A few weeks ago I attended the 9th International Digital Curation Conference in San Francisco. The conference was spread over four days, with two days for workshops, and two for the main conference. The conference was jointly run by the Digital Curation Centre and the California Digital Library. Unsurprisingly it was an excellent conference with much debate and discussion about the evolving needs for digital curation of research data.

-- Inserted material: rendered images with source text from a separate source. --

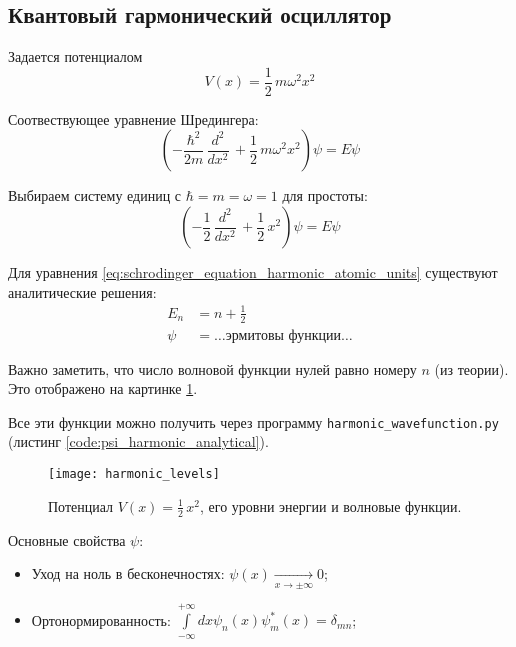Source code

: \setcounter{chapter}{4}
\begin{lecture}
\section{Квантовый гармонический осциллятор}
Задается потенциалом
\begin{equation}
    \label{eq:harmonic_potential_def}
    V(x) = \frac{1}{2}\, m \omega^2 x^2
\end{equation}

Соотвествующее уравнение Шредингера:
\begin{equation}
    \label{eq:schrodinger_equation_harmonic}
    \left( -\frac{\hbar^2}{2m}\, \frac{d^2}{dx^2}\, + \frac{1}{2}\, m \omega^2 x^2 \right) \psi = E \psi
\end{equation}

Выбираем систему единиц с $\hbar = m = \omega = 1$ для простоты:
\begin{equation}
    \label{eq:schrodinger_equation_harmonic_atomic_units}
    \left( -\frac{1}{2}\, \frac{d^2}{dx^2}\, + \frac{1}{2}\, x^2 \right) \psi = E \psi
\end{equation}

Для уравнения \eqref{eq:schrodinger_equation_harmonic_atomic_units} существуют аналитические решения:
\begin{align}
    E_n &= n + \frac{1}{2} \\
    \psi &= \dots \text{эрмитовы функции} \dots
\end{align}

Важно заметить, что число волновой функции нулей равно номеру $n$ (из теории).
Это отображено на картинке \ref{fig:harmonic_levels}.

Все эти функции можно получить через программу \texttt{harmonic\_wavefunction.py} (листинг \ref{code:psi_harmonic_analytical}).
\begin{figure}[!h]
    \label{fig:harmonic_levels}
    \centering
    \texttt{[image: harmonic\_levels]}
    \caption{Потенциал $V(x) = \frac{1}{2}\, x^2$, его уровни энергии и волновые функции.} 
\end{figure}
\newpage
{}

Основные свойства $\psi$:
\begin{itemize}
    \item Уход на ноль в бесконечностях: $\psi (x) \xrightarrow[x\rightarrow \pm \infty]{} 0$;
    \item Ортонормированность: $\int\limits_{- \infty}^{+\infty} dx \psi_n (x) \psi_m^* (x) = \delta_{mn}$;
\end{itemize}


\end{lecture}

The main points I took home from the conference were:
Science is changing: Atul Butte gave an inspiring keynote that contained an overview of the ways in which his own work is changing. In particular he explained how it is now possible to ‘outsource’ parts of the scientific process. The first is the ability to visit a web site to buy tissue samplesfor specific diseases which were previously used for medical tests, but which have now been anonymised and collected rather than being discarded. Secondly it is also now possible to order mouse trials to be undertaken, again via a web site. These allow routine activities to be performed more quickly and cheaply.
Big Data: This phrase is often used and means different things to different people. A nice definition given by Jane Hunter was that curation of big data is hard because of its volume, velocity, variety and veracity. She followed this up by some good examples where data have been effectively used.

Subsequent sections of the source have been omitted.